▶ [DATA SHOWN]

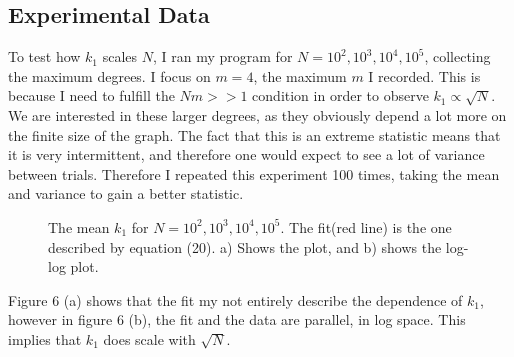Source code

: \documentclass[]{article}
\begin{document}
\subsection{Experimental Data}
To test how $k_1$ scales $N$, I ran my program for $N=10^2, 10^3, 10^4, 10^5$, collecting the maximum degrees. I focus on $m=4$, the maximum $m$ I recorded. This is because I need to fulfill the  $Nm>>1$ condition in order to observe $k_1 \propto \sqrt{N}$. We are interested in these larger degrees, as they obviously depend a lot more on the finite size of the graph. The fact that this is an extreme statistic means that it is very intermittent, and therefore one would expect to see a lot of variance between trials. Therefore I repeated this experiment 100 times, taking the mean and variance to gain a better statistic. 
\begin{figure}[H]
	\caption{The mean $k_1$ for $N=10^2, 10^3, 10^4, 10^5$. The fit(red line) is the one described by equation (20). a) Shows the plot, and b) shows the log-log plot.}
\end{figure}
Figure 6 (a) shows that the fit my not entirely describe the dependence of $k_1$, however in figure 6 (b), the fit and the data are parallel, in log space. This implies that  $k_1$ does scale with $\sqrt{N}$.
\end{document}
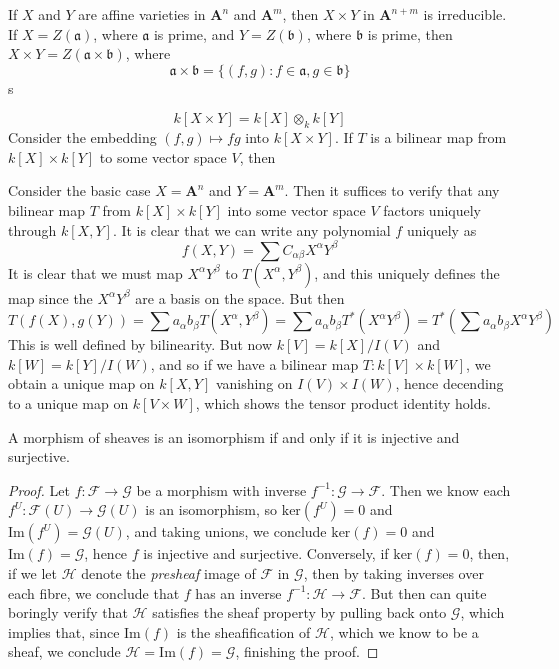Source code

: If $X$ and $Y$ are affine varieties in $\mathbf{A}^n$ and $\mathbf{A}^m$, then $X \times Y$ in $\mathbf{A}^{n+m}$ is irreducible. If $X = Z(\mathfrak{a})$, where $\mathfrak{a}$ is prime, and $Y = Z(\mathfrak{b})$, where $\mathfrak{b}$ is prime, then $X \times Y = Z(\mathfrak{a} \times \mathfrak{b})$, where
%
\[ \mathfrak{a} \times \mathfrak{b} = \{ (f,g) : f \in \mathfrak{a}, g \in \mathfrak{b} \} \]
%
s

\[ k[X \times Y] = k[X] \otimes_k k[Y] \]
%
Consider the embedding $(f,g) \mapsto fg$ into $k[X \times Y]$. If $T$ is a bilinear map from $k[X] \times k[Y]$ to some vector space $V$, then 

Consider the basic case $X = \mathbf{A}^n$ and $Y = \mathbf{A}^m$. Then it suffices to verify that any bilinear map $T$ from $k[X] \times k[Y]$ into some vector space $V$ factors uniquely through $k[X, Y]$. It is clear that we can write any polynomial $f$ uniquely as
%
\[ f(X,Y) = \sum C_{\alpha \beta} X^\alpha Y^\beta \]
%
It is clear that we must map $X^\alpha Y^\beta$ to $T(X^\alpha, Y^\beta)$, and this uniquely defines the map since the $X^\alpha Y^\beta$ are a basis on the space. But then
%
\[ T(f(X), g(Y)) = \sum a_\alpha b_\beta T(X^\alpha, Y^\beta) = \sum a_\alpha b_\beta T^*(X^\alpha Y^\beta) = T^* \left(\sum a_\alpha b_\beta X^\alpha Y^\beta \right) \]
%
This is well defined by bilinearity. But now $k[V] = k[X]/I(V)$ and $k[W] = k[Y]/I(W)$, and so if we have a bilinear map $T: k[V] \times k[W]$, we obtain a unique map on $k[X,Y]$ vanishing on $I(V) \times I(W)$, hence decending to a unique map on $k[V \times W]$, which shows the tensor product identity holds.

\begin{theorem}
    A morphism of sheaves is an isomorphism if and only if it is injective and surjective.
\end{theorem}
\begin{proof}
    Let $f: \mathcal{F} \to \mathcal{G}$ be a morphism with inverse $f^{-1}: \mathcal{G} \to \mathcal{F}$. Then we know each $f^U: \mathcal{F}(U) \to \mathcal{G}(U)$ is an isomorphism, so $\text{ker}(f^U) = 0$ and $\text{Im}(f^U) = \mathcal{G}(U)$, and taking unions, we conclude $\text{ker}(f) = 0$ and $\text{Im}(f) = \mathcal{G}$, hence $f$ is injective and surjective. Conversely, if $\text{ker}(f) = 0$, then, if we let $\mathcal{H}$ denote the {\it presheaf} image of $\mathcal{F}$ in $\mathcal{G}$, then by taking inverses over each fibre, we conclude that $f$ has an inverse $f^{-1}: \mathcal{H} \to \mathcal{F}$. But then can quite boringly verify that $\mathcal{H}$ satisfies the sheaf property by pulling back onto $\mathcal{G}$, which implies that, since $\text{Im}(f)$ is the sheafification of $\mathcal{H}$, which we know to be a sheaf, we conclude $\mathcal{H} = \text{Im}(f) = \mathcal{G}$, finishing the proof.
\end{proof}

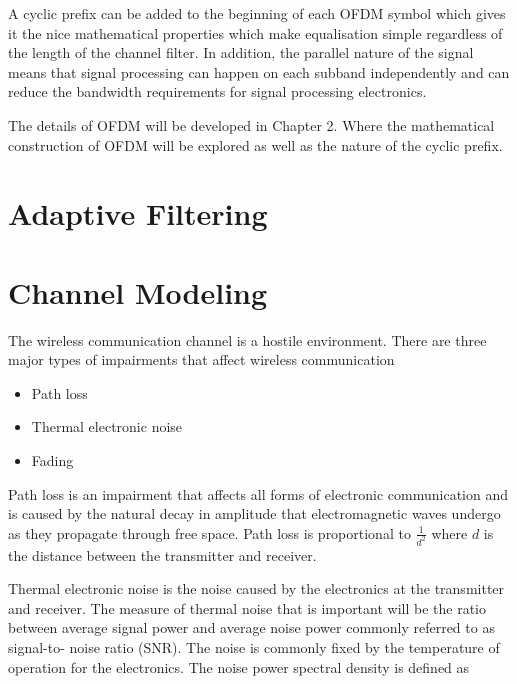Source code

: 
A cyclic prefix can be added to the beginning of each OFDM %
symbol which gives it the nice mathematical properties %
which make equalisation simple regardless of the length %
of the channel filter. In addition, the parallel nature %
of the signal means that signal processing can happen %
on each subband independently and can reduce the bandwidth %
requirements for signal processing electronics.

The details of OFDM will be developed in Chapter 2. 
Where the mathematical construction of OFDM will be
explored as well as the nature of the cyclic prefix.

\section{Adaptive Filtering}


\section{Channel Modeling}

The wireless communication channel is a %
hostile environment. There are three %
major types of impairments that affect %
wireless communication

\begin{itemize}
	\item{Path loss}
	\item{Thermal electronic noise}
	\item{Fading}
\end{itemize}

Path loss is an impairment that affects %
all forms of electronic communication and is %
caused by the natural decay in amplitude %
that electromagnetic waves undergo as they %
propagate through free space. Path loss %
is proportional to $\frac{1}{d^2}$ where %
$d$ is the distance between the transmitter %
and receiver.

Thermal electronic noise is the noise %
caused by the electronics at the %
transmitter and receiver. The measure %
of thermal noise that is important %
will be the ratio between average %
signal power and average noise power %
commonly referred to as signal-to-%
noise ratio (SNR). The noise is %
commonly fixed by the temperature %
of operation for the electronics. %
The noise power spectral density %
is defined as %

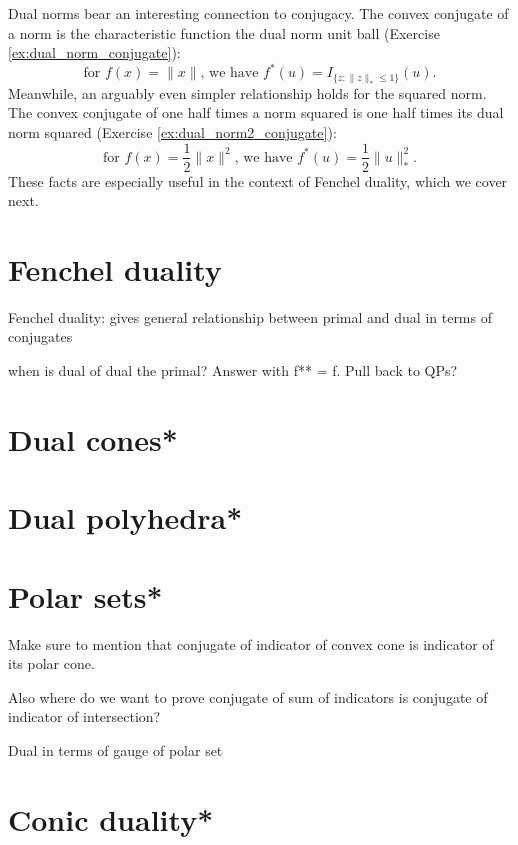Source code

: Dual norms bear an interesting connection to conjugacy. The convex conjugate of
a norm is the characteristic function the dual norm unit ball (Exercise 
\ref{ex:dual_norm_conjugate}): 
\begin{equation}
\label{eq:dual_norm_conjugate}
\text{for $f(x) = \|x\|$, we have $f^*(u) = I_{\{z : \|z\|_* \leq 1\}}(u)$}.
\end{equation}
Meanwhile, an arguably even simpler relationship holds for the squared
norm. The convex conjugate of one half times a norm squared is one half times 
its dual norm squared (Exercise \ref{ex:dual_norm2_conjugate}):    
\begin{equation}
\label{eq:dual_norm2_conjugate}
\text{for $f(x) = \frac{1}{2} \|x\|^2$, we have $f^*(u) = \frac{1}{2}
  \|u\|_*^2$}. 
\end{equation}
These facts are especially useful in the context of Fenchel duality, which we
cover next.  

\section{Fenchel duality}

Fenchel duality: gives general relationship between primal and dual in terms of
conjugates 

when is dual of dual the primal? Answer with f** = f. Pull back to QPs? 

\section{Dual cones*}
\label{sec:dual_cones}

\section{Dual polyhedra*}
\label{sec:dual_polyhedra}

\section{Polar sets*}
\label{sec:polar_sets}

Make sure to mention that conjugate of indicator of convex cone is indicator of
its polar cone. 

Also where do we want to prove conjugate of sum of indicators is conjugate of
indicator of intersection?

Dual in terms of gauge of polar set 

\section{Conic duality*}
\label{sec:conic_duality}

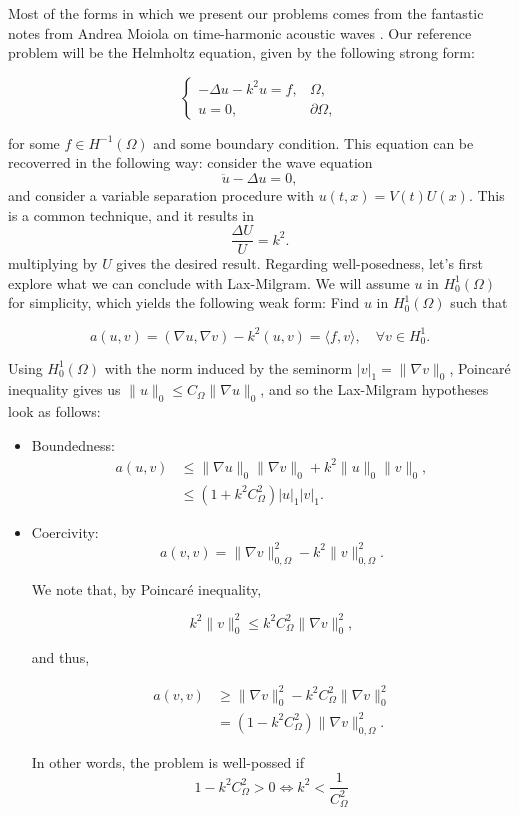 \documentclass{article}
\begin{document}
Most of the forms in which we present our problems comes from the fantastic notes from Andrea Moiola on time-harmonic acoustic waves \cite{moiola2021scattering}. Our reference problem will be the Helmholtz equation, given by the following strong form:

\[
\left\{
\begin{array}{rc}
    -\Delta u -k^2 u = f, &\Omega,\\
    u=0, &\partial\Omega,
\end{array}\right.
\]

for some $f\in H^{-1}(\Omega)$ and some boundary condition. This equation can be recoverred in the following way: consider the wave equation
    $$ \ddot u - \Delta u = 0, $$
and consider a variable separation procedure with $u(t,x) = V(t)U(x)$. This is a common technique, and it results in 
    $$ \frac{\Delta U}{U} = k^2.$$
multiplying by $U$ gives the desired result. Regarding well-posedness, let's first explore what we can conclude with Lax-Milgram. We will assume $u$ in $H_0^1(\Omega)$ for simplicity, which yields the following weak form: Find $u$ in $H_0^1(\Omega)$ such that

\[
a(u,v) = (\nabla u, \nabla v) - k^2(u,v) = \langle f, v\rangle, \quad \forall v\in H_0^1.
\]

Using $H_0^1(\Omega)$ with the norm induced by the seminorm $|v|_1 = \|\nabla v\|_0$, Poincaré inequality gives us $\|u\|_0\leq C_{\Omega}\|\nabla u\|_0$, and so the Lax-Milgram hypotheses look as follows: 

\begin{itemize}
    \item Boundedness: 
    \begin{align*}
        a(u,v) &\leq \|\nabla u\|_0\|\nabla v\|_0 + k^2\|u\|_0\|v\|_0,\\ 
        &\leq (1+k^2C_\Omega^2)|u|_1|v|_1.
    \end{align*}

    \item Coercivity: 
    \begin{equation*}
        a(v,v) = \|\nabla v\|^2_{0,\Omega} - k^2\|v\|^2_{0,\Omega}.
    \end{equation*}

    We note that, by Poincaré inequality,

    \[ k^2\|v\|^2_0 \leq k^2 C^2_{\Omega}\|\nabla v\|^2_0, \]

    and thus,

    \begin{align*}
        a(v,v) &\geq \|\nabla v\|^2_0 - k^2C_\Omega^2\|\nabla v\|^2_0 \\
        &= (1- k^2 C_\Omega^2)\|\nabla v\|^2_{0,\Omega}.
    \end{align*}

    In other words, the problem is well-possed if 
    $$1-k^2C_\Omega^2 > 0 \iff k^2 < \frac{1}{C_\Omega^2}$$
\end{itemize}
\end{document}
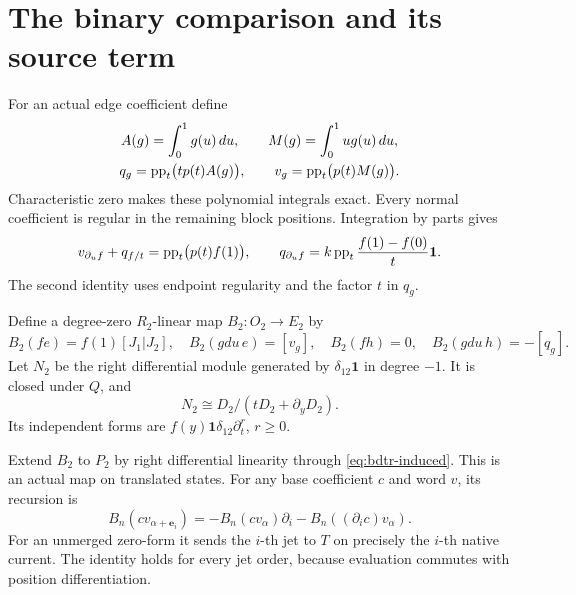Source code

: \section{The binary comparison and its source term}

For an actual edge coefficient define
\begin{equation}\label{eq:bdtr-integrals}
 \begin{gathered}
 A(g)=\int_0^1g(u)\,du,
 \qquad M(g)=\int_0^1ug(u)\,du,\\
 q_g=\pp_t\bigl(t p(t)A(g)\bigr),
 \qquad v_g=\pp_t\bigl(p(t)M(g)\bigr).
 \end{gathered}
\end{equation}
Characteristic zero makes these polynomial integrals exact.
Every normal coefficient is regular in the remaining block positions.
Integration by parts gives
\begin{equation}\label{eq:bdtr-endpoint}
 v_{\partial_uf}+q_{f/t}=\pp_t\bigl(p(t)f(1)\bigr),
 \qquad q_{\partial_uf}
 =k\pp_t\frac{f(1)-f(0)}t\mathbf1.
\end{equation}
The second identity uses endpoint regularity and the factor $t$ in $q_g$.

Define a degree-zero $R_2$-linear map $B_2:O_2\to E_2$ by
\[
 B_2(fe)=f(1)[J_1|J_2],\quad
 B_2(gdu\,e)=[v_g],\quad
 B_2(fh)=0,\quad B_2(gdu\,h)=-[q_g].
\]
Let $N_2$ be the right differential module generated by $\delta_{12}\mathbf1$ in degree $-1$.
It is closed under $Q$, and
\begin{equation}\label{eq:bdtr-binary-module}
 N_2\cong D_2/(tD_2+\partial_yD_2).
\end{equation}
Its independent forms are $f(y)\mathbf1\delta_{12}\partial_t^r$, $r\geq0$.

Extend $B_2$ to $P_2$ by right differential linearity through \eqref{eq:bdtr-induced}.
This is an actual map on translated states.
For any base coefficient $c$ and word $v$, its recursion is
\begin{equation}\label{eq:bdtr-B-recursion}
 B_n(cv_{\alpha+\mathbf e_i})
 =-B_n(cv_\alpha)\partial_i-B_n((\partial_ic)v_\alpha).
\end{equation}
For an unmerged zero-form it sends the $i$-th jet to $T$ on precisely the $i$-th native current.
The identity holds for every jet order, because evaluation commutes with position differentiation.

▶ [WORK TO BE COMPLETED] Please give the number of lines in the data where "terms" appears, without any other words.

▶ [RESPONSE AREA] 2